(What the task requires) Retype only the stretch of lines that starts with the line containing "His own level of Loyalty" and ends with the last line of the records, both included, exactly.

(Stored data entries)

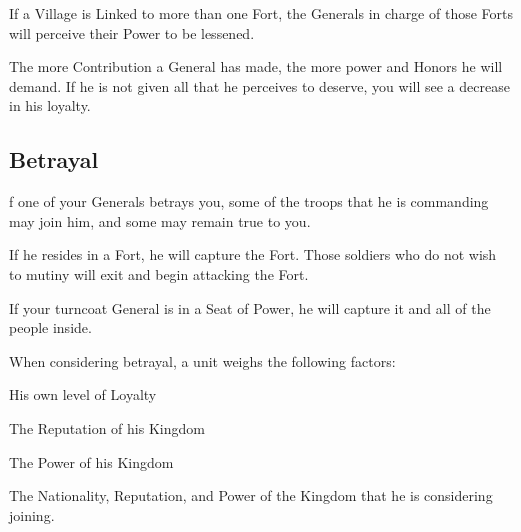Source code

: If a Village is Linked to more than one Fort, the Generals in charge of those Forts will perceive their Power to be lessened.

The more Contribution a General has made, the more power and Honors he will demand. If he is not given all that he perceives to deserve, you will see a decrease in his loyalty.

\subsection{\textsf{Betrayal}}


f one of your Generals betrays you, some of the troops that he is commanding may join him, and some may remain true to you.

If he resides in a Fort, he will capture the Fort. Those soldiers who do not wish to mutiny will exit and begin attacking the Fort.

If your turncoat General is in a Seat of Power, he will capture it and all of the people inside.

When considering betrayal, a unit weighs the following factors:

\begin{changemargin}{.5cm}{0cm}
His own level of Loyalty

The Reputation of his Kingdom

The Power of his Kingdom

The Nationality, Reputation, and Power of the Kingdom that he is considering joining.
\end{changemargin}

(Written solution)
His own level of Loyalty

The Reputation of his Kingdom

The Power of his Kingdom

The Nationality, Reputation, and Power of the Kingdom that he is considering joining.
\end{changemargin}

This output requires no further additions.